* BRIEF:
Reproduce the data shown below exactly.

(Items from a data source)
○ ○ ○
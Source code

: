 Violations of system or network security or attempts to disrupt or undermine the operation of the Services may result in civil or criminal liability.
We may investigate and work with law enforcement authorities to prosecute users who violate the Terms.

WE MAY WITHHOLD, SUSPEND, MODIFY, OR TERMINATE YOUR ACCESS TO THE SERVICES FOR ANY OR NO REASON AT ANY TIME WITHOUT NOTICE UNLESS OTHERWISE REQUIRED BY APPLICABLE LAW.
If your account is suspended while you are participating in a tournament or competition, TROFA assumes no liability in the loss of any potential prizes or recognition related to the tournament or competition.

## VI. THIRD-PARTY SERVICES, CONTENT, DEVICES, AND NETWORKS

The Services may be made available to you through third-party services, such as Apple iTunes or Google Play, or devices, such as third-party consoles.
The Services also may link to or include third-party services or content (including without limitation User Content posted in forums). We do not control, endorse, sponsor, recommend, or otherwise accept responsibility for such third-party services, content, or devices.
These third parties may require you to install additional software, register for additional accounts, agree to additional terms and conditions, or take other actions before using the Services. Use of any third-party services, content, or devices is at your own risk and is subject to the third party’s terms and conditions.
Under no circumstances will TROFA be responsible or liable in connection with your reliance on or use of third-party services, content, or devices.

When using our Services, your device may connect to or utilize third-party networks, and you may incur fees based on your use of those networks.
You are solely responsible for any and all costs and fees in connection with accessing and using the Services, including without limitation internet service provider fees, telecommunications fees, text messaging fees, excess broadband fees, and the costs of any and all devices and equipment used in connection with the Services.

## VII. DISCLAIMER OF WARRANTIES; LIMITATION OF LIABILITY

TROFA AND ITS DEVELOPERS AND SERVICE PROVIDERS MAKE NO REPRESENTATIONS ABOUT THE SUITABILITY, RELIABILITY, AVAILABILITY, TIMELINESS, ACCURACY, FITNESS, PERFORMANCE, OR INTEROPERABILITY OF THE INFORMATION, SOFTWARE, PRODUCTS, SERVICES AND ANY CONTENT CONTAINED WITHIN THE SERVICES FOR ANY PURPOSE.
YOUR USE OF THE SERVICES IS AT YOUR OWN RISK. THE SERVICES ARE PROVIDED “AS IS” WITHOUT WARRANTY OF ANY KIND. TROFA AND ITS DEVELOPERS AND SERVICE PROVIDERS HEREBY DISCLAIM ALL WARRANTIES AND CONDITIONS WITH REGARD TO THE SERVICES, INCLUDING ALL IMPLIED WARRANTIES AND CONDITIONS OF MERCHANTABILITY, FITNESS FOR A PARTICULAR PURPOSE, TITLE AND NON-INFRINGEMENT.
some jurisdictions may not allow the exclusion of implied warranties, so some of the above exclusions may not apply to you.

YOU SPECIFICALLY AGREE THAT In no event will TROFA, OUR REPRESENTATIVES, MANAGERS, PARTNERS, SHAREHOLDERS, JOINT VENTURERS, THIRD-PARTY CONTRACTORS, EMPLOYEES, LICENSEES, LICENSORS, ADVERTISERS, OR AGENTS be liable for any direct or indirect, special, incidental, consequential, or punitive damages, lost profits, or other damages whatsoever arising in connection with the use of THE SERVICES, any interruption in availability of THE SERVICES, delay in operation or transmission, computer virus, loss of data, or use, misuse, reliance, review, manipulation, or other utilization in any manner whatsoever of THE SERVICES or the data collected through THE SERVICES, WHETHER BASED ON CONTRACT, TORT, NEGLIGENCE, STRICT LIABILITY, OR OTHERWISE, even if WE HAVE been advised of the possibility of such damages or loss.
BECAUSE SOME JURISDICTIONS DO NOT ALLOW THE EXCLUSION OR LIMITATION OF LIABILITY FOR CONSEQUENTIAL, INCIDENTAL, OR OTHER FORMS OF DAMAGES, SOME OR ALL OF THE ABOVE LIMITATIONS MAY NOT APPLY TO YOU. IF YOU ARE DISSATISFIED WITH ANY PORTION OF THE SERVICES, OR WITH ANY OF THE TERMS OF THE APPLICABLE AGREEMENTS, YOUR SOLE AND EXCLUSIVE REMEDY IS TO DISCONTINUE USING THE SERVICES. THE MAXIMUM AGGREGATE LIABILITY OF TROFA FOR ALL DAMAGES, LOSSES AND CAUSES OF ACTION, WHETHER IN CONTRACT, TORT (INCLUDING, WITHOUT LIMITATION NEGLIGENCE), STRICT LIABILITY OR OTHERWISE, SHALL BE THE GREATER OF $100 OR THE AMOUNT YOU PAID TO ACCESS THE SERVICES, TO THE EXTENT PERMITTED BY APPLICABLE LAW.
○ ○ ○
* RESULT OF THIS EXERCISE:
Source code

: Violations of system or network security or attempts to disrupt or undermine the operation of the Services may result in civil or criminal liability.
We may investigate and work with law enforcement authorities to prosecute users who violate the Terms.

WE MAY WITHHOLD, SUSPEND, MODIFY, OR TERMINATE YOUR ACCESS TO THE SERVICES FOR ANY OR NO REASON AT ANY TIME WITHOUT NOTICE UNLESS OTHERWISE REQUIRED BY APPLICABLE LAW.
If your account is suspended while you are participating in a tournament or competition, TROFA assumes no liability in the loss of any potential prizes or recognition related to the tournament or competition.

## VI. THIRD-PARTY SERVICES, CONTENT, DEVICES, AND NETWORKS

The Services may be made available to you through third-party services, such as Apple iTunes or Google Play, or devices, such as third-party consoles.
The Services also may link to or include third-party services or content (including without limitation User Content posted in forums). We do not control, endorse, sponsor, recommend, or otherwise accept responsibility for such third-party services, content, or devices.
These third parties may require you to install additional software, register for additional accounts, agree to additional terms and conditions, or take other actions before using the Services. Use of any third-party services, content, or devices is at your own risk and is subject to the third party’s terms and conditions.
Under no circumstances will TROFA be responsible or liable in connection with your reliance on or use of third-party services, content, or devices.

When using our Services, your device may connect to or utilize third-party networks, and you may incur fees based on your use of those networks.
You are solely responsible for any and all costs and fees in connection with accessing and using the Services, including without limitation internet service provider fees, telecommunications fees, text messaging fees, excess broadband fees, and the costs of any and all devices and equipment used in connection with the Services.

## VII. DISCLAIMER OF WARRANTIES; LIMITATION OF LIABILITY

TROFA AND ITS DEVELOPERS AND SERVICE PROVIDERS MAKE NO REPRESENTATIONS ABOUT THE SUITABILITY, RELIABILITY, AVAILABILITY, TIMELINESS, ACCURACY, FITNESS, PERFORMANCE, OR INTEROPERABILITY OF THE INFORMATION, SOFTWARE, PRODUCTS, SERVICES AND ANY CONTENT CONTAINED WITHIN THE SERVICES FOR ANY PURPOSE.
YOUR USE OF THE SERVICES IS AT YOUR OWN RISK. THE SERVICES ARE PROVIDED “AS IS” WITHOUT WARRANTY OF ANY KIND. TROFA AND ITS DEVELOPERS AND SERVICE PROVIDERS HEREBY DISCLAIM ALL WARRANTIES AND CONDITIONS WITH REGARD TO THE SERVICES, INCLUDING ALL IMPLIED WARRANTIES AND CONDITIONS OF MERCHANTABILITY, FITNESS FOR A PARTICULAR PURPOSE, TITLE AND NON-INFRINGEMENT.
some jurisdictions may not allow the exclusion of implied warranties, so some of the above exclusions may not apply to you.

YOU SPECIFICALLY AGREE THAT In no event will TROFA, OUR REPRESENTATIVES, MANAGERS, PARTNERS, SHAREHOLDERS, JOINT VENTURERS, THIRD-PARTY CONTRACTORS, EMPLOYEES, LICENSEES, LICENSORS, ADVERTISERS, OR AGENTS be liable for any direct or indirect, special, incidental, consequential, or punitive damages, lost profits, or other damages whatsoever arising in connection with the use of THE SERVICES, any interruption in availability of THE SERVICES, delay in operation or transmission, computer virus, loss of data, or use, misuse, reliance, review, manipulation, or other utilization in any manner whatsoever of THE SERVICES or the data collected through THE SERVICES, WHETHER BASED ON CONTRACT, TORT, NEGLIGENCE, STRICT LIABILITY, OR OTHERWISE, even if WE HAVE been advised of the possibility of such damages or loss.
BECAUSE SOME JURISDICTIONS DO NOT ALLOW THE EXCLUSION OR LIMITATION OF LIABILITY FOR CONSEQUENTIAL, INCIDENTAL, OR OTHER FORMS OF DAMAGES, SOME OR ALL OF THE ABOVE LIMITATIONS MAY NOT APPLY TO YOU. IF YOU ARE DISSATISFIED WITH ANY PORTION OF THE SERVICES, OR WITH ANY OF THE TERMS OF THE APPLICABLE AGREEMENTS, YOUR SOLE AND EXCLUSIVE REMEDY IS TO DISCONTINUE USING THE SERVICES. THE MAXIMUM AGGREGATE LIABILITY OF TROFA FOR ALL DAMAGES, LOSSES AND CAUSES OF ACTION, WHETHER IN CONTRACT, TORT (INCLUDING, WITHOUT LIMITATION NEGLIGENCE), STRICT LIABILITY OR OTHERWISE, SHALL BE THE GREATER OF $100 OR THE AMOUNT YOU PAID TO ACCESS THE SERVICES, TO THE EXTENT PERMITTED BY APPLICABLE LAW.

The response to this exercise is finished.